_ASSIGNMENT_. Return each line of the entries that holds the string "фильтры".

_AVAILABLE DATA_.
-- -- --
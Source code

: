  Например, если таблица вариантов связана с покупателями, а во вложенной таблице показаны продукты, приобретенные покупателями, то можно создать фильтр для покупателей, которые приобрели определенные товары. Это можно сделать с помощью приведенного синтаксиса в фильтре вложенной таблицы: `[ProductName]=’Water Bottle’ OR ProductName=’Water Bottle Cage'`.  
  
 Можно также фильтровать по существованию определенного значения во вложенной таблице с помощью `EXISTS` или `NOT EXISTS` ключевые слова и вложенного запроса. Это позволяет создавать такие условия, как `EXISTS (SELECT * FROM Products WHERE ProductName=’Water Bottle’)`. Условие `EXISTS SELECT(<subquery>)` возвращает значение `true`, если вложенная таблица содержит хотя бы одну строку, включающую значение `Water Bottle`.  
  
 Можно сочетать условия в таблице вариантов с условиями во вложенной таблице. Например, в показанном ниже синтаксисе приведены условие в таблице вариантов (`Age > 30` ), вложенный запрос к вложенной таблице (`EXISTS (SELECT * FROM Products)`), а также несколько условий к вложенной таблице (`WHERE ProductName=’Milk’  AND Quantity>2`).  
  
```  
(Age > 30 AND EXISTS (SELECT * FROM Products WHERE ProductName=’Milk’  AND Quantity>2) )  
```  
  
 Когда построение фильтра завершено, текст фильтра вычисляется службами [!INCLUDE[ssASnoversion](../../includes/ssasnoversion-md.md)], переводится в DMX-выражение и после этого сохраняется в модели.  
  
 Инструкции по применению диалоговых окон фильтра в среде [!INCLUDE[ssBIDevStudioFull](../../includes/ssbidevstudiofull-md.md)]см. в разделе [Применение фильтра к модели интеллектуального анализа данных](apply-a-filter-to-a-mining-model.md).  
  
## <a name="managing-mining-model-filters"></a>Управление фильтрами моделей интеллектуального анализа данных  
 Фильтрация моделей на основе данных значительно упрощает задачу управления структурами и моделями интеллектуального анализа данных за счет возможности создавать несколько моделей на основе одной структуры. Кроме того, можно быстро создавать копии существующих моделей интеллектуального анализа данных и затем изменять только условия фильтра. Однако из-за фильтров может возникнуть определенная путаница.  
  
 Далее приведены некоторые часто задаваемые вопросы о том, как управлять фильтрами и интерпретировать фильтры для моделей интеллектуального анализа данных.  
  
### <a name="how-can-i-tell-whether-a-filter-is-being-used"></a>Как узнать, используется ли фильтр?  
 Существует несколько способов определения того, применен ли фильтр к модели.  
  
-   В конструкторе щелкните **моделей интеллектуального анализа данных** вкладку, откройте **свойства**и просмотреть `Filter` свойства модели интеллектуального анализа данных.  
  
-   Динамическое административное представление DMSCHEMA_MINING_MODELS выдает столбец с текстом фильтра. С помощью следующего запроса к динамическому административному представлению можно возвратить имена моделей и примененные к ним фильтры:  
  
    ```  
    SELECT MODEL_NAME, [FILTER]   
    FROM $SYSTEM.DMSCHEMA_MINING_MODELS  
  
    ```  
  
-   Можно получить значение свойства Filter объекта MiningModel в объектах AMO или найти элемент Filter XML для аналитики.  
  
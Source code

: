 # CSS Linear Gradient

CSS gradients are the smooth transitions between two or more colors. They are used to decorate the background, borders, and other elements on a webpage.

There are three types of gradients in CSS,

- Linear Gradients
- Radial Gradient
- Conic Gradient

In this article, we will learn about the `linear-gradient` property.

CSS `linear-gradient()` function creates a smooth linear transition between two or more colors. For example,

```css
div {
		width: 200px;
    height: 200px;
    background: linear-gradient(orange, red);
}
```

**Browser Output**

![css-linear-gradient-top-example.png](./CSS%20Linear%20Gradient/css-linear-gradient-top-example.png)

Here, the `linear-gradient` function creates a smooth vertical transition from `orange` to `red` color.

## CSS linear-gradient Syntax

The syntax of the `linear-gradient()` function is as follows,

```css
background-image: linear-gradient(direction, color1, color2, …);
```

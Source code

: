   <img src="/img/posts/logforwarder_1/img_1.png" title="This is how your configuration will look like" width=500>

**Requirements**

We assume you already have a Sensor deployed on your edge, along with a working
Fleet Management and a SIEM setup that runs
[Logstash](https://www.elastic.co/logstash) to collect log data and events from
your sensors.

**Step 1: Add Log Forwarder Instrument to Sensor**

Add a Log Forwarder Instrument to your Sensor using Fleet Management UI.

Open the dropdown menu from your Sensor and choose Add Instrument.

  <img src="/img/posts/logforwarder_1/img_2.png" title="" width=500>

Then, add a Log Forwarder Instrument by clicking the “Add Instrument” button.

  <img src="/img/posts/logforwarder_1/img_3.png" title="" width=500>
-- -- --
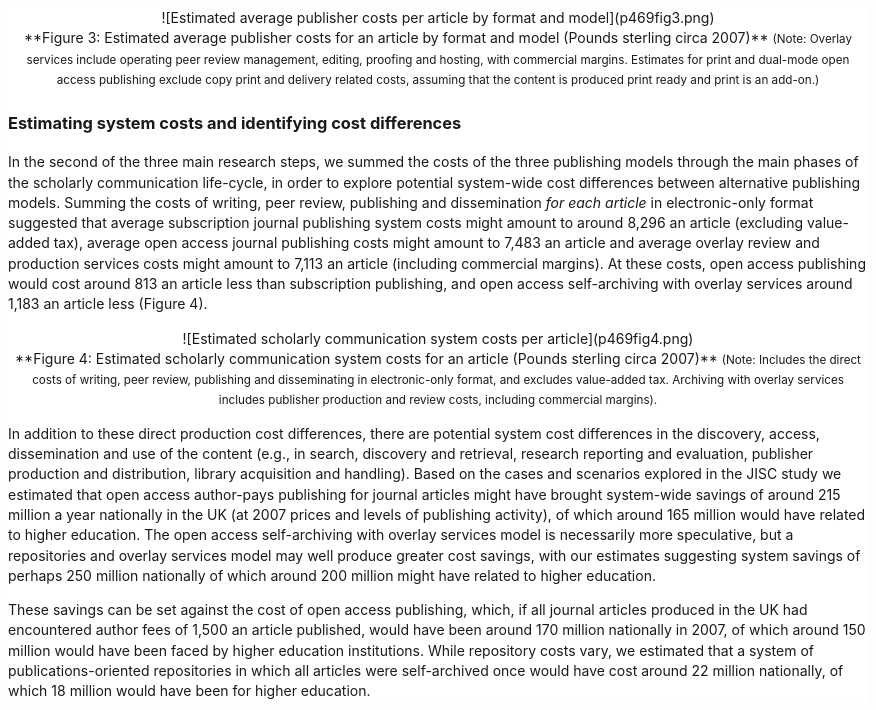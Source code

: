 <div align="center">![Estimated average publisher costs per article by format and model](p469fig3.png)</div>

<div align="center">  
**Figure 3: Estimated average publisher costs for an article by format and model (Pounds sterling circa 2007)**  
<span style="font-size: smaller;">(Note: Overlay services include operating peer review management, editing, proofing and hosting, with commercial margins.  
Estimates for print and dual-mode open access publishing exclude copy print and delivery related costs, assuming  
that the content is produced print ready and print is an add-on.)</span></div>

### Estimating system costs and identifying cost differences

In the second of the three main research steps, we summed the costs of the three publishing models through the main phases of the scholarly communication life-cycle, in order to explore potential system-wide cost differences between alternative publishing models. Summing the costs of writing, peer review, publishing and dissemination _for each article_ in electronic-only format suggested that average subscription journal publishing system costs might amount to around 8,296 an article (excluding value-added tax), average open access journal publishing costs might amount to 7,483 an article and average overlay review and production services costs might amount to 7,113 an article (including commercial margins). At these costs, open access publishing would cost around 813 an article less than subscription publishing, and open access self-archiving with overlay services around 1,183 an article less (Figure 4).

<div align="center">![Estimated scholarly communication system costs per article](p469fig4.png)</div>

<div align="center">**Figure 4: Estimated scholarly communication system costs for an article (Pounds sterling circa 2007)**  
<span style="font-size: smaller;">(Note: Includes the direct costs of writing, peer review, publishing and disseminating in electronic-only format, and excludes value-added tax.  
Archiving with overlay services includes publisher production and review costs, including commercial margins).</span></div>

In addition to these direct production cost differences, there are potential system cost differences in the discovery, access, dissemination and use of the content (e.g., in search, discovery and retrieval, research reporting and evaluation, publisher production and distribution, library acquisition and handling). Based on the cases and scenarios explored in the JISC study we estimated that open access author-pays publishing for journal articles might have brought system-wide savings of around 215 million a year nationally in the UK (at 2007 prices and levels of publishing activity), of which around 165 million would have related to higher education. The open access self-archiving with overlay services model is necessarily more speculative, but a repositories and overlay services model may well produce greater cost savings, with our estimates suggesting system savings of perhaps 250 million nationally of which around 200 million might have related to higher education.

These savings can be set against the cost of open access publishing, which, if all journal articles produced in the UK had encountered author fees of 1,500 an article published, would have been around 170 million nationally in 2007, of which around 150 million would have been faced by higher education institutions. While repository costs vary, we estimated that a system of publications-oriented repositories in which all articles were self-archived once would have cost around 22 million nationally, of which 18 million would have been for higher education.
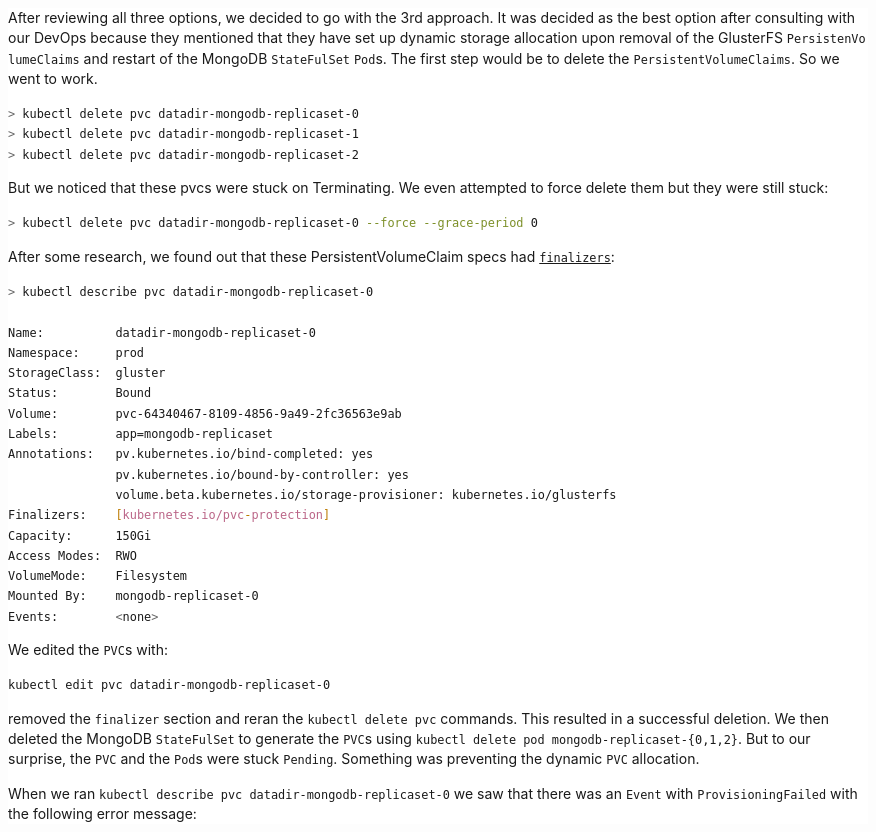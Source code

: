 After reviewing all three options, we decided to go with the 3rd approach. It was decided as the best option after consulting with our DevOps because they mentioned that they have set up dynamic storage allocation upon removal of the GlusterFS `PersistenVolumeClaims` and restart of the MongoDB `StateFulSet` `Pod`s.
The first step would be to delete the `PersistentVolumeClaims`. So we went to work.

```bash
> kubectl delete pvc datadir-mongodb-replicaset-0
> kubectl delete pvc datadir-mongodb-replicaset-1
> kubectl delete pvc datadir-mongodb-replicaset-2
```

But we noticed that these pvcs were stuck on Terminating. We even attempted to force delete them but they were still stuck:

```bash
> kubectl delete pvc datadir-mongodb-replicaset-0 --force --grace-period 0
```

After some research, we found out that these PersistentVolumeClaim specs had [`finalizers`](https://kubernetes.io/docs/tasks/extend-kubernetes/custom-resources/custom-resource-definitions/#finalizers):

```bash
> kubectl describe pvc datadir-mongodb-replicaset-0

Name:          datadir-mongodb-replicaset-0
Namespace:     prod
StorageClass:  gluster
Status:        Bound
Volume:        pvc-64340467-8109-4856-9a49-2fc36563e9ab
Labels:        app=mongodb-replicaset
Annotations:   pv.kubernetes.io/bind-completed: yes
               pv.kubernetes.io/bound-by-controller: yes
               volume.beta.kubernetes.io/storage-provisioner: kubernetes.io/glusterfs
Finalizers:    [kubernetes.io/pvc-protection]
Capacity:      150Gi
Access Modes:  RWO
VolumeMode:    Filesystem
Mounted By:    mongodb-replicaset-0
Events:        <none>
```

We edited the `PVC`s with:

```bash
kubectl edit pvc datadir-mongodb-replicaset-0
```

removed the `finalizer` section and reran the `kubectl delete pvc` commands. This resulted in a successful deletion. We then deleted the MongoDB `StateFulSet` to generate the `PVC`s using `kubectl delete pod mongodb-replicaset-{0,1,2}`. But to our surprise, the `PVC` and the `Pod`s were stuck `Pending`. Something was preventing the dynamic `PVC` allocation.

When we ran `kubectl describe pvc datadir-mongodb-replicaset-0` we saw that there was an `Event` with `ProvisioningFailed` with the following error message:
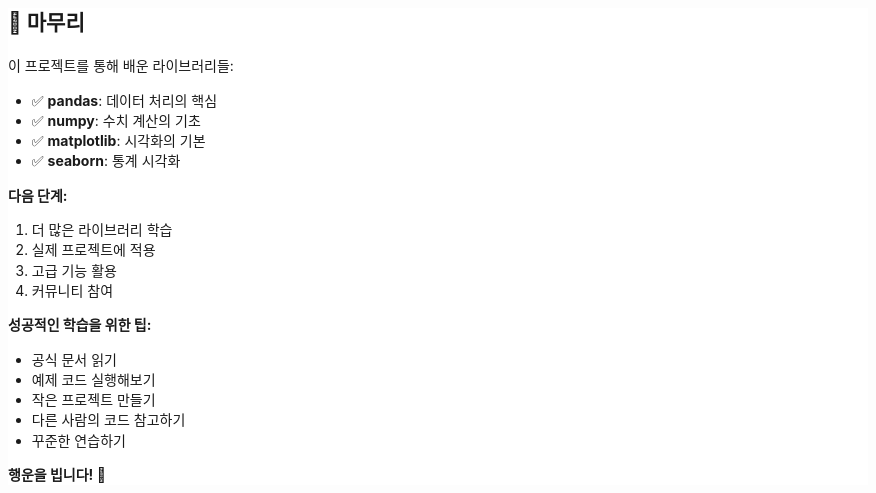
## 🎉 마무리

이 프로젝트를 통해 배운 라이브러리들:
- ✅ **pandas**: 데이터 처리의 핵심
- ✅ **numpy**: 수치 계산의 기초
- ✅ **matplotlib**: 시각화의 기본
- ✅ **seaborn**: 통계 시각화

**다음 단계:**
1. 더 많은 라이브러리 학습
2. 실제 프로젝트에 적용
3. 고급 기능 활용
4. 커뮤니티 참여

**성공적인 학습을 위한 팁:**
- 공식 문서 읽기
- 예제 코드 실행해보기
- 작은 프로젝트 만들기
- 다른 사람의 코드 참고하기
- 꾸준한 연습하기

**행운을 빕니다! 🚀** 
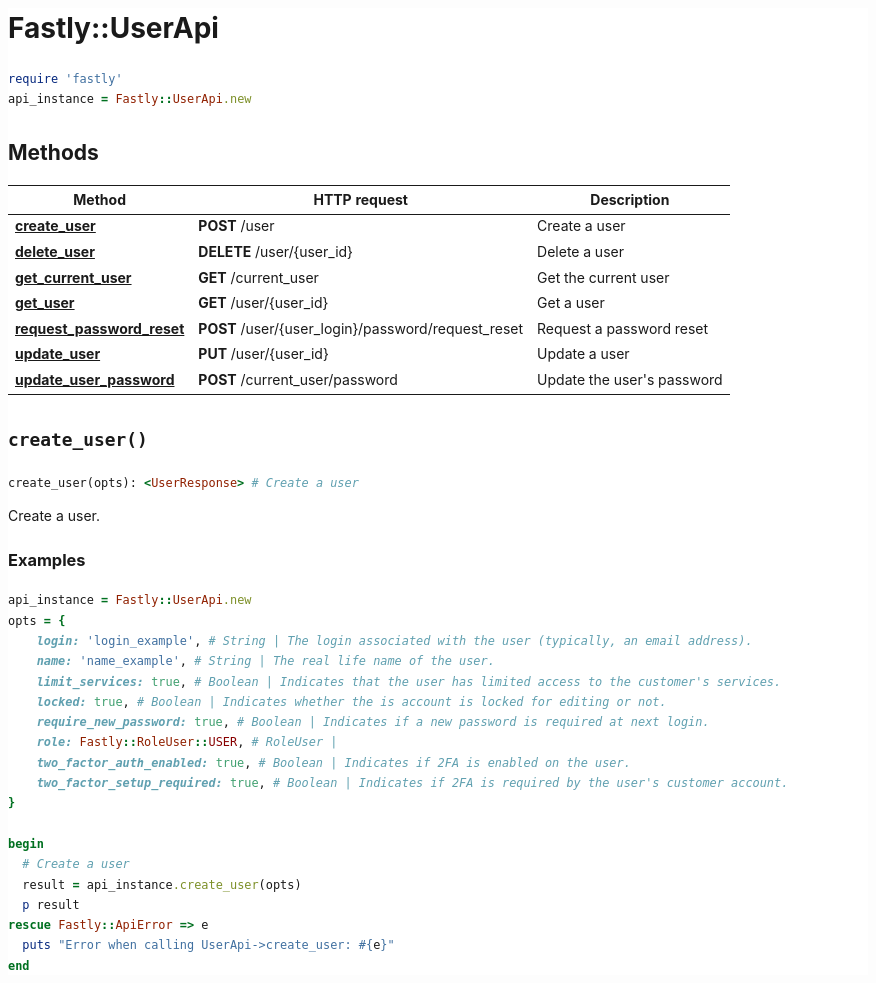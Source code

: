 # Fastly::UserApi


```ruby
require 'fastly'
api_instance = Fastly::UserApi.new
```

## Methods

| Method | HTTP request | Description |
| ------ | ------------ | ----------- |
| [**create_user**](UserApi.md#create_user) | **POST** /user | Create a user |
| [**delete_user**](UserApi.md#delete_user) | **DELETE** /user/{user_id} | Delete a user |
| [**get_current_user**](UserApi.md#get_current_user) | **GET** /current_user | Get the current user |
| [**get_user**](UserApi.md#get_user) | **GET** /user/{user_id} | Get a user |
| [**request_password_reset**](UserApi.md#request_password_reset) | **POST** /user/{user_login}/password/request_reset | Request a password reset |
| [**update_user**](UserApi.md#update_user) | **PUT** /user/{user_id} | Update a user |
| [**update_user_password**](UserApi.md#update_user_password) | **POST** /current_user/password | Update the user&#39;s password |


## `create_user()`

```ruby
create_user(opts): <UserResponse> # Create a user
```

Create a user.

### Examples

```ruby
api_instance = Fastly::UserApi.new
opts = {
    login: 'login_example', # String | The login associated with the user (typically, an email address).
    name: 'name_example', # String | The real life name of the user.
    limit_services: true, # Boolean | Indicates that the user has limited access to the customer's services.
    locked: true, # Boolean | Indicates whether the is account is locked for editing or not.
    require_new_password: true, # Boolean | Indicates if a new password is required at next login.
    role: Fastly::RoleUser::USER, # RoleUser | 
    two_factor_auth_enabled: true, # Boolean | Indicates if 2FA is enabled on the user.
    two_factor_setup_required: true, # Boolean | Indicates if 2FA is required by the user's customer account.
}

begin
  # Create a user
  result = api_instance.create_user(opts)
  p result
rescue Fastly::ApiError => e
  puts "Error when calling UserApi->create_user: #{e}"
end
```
-- -- --
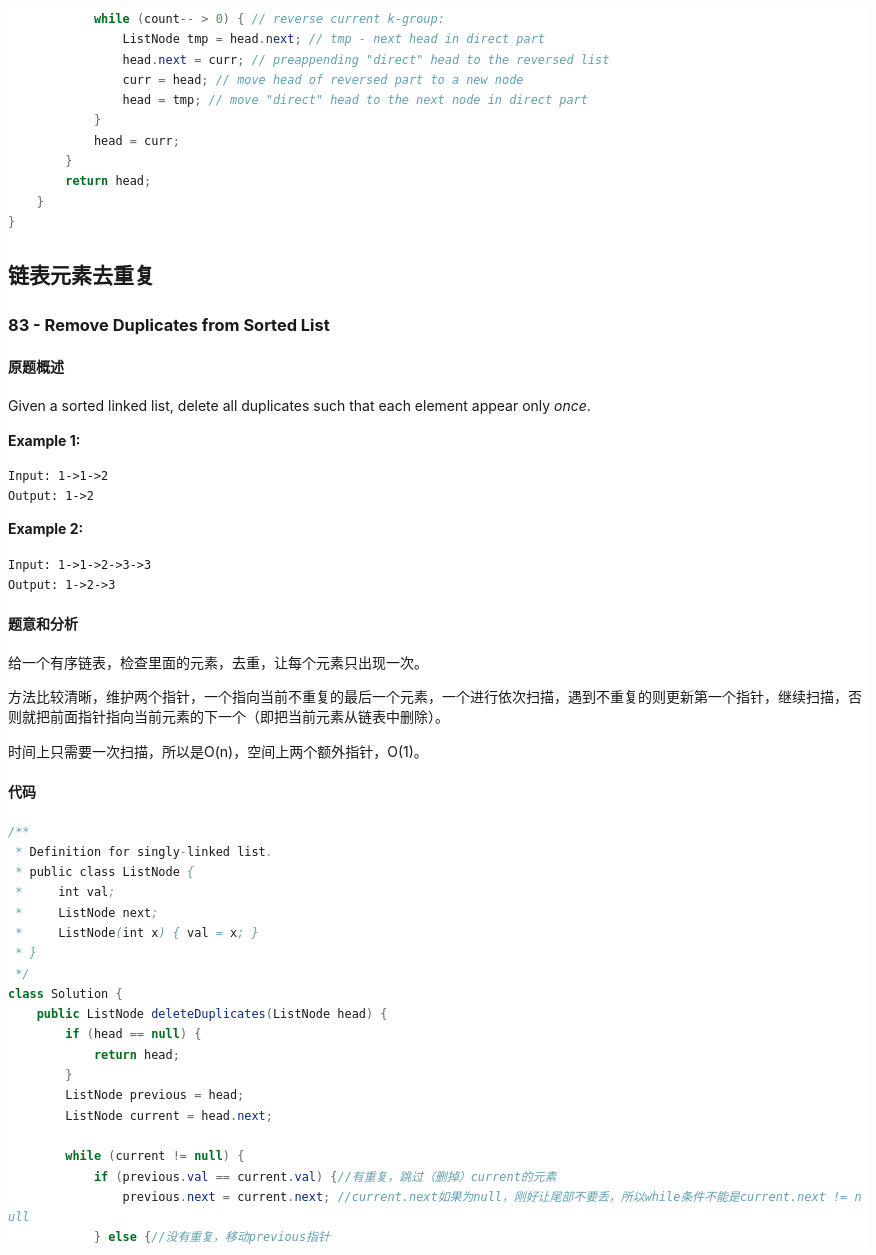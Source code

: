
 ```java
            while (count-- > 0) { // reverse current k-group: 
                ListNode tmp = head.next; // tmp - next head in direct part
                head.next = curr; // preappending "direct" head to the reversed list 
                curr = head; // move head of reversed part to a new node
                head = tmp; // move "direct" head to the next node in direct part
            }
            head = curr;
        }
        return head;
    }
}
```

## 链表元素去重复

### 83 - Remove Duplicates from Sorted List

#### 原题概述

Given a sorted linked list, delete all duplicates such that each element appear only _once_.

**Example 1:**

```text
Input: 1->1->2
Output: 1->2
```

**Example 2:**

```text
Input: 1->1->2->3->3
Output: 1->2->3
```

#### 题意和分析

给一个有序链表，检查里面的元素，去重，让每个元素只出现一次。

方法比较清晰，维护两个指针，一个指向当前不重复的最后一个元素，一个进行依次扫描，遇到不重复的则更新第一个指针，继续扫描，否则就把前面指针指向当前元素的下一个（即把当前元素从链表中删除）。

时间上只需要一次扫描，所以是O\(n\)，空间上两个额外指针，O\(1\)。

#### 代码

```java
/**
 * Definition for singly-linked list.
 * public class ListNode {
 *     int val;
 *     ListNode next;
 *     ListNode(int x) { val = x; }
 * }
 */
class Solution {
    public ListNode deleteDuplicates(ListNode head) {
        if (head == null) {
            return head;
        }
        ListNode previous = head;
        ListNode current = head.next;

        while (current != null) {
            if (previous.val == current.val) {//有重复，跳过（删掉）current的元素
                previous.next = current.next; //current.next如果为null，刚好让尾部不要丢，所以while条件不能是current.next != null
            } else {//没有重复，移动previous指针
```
-- -- --
_ANSWER SPACE_.
 Далее приведены некоторые часто задаваемые вопросы о том, как управлять фильтрами и интерпретировать фильтры для моделей интеллектуального анализа данных.  
-   Динамическое административное представление DMSCHEMA_MINING_MODELS выдает столбец с текстом фильтра. С помощью следующего запроса к динамическому административному представлению можно возвратить имена моделей и примененные к ним фильтры:  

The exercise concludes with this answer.